Steinman was tiring of the New York theatre audiences of the time - "old people and their parents" - so he set about cutting an album with his new friend. Unsurprisingly, it wasn't easy convincing investors that viable competition for Saturday Night Fever consisted of a sweat-drenched man-mountain bellowing an 11-minute aria about a fatal motorcycle crash. "We got rejected by at least 50 record companies and producers." But when Bat Out of Hell was eventually completed, in 1977, it was unique: a head-on collision of German opera and the humour and immediacy of early-Sixties American pop. It's now the third biggest selling album ever.
Steinman wrote another album for Meat Loaf, Dead Ringer, and when Loaf temporarily lost his voice, Steinman sang on an album of his own, Bad for Good. By this time he was so in demand as a producer and songwriter that he could pick and choose his next projects. His fans have never quite been able to work out why he picked and chose the ones he did. "It's pretty weird to have done both Barry Manilow and Sisters of Mercy," he laughs. "But I never deal with what's supposed to be hip or not. I just take projects that are interesting."
Hence, his "spotty, strange career", which has more recently seen him share studios with Celine Dion, Take That and Meat Loaf again, for 1993's Bat Out of Hell II. It was almost as hard to get off the ground as its predecessor. "The record companies thought it was a joke. I said, trust me, 16 years is exactly the right interval. You guys put out records too fast."
In 1984, Lloyd Webber asked him to write the lyrics of Phantom of the Opera. Steinman was busy with a Bonnie Tyler album but the composers kept in touch, and 10 years later, Lloyd Webber suggested another collaboration.
They have been working on Whistle Down the Wind, on and off, ever since, and Steinman has also had time to squeeze in another project: he was commissioned by Roman Polanski to compose a musical based on his classic horror-comedy, The Fearless Vampire Killers.

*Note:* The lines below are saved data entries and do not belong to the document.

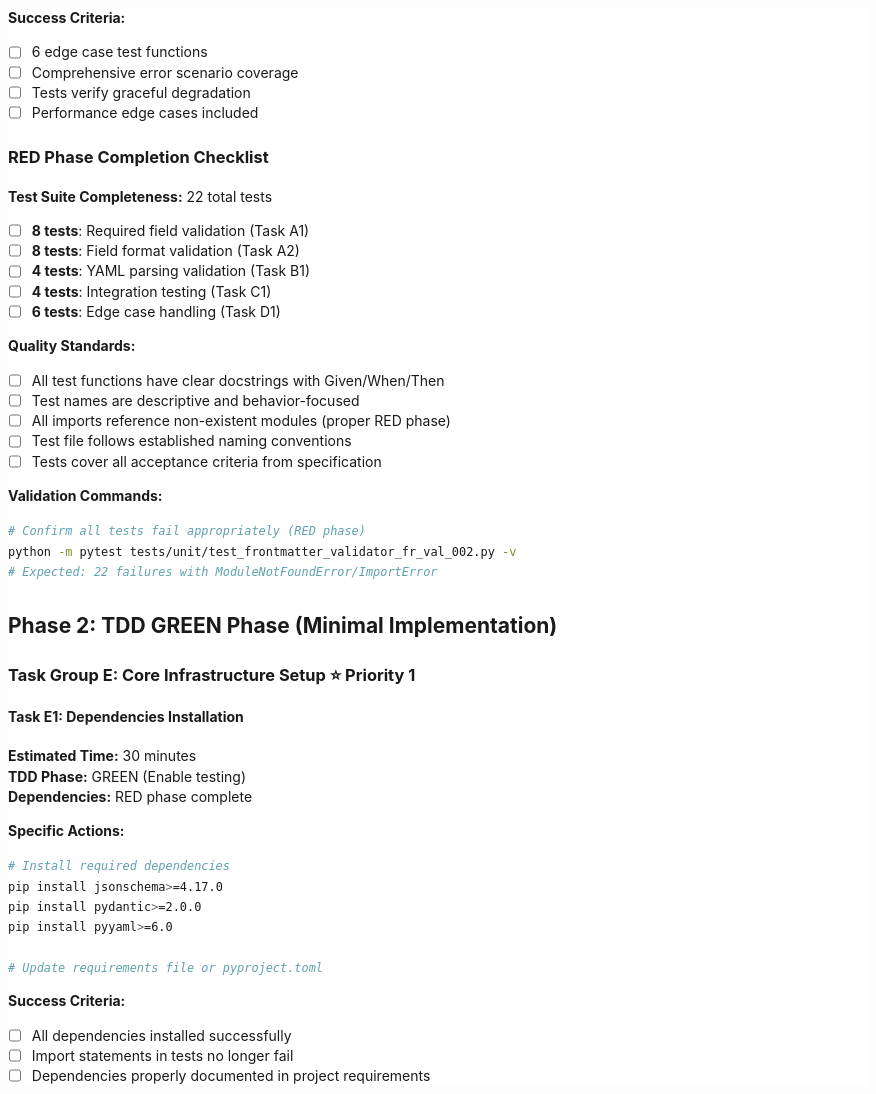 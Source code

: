 **Success Criteria:**
- [ ] 6 edge case test functions  
- [ ] Comprehensive error scenario coverage
- [ ] Tests verify graceful degradation
- [ ] Performance edge cases included

### RED Phase Completion Checklist

**Test Suite Completeness:** 22 total tests
- [ ] **8 tests**: Required field validation (Task A1)
- [ ] **8 tests**: Field format validation (Task A2)  
- [ ] **4 tests**: YAML parsing validation (Task B1)
- [ ] **4 tests**: Integration testing (Task C1)
- [ ] **6 tests**: Edge case handling (Task D1)

**Quality Standards:**  
- [ ] All test functions have clear docstrings with Given/When/Then
- [ ] Test names are descriptive and behavior-focused  
- [ ] All imports reference non-existent modules (proper RED phase)
- [ ] Test file follows established naming conventions
- [ ] Tests cover all acceptance criteria from specification

**Validation Commands:**
```bash
# Confirm all tests fail appropriately (RED phase)
python -m pytest tests/unit/test_frontmatter_validator_fr_val_002.py -v
# Expected: 22 failures with ModuleNotFoundError/ImportError
```

## Phase 2: TDD GREEN Phase (Minimal Implementation)

### Task Group E: Core Infrastructure Setup ⭐ **Priority 1**

#### Task E1: Dependencies Installation
**Estimated Time:** 30 minutes  
**TDD Phase:** GREEN (Enable testing)  
**Dependencies:** RED phase complete

**Specific Actions:**
```bash
# Install required dependencies
pip install jsonschema>=4.17.0
pip install pydantic>=2.0.0  
pip install pyyaml>=6.0

# Update requirements file or pyproject.toml
```

**Success Criteria:**
- [ ] All dependencies installed successfully
- [ ] Import statements in tests no longer fail  
- [ ] Dependencies properly documented in project requirements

Dance of the Vampires opened in Vienna last October, and is now the biggest show in Europe. "Bigger than Phantom," smiles Steinman. "I'm actually the first person in history to have done this, to do music for one show and lyrics for the other in one year. Probably a dubious achievement."
The man who wrote, "A wasted youth is better by far than a wise and productive old age" is a living contradiction of his own maxim.
"I'm 50," he says. "I can't believe it. Fifty really is apocalyptically old. I love making fun of old David Crosby rock'n'rollers who look ridiculous, but I'm one of them now! I don't care. I've actually decided there's nothing wrong with that. It's better to be an old rock'n'roller than an old accountant."
`Whistle Down the Wind' opens Wed, Aldwych Theatre, London (0171-416 6003)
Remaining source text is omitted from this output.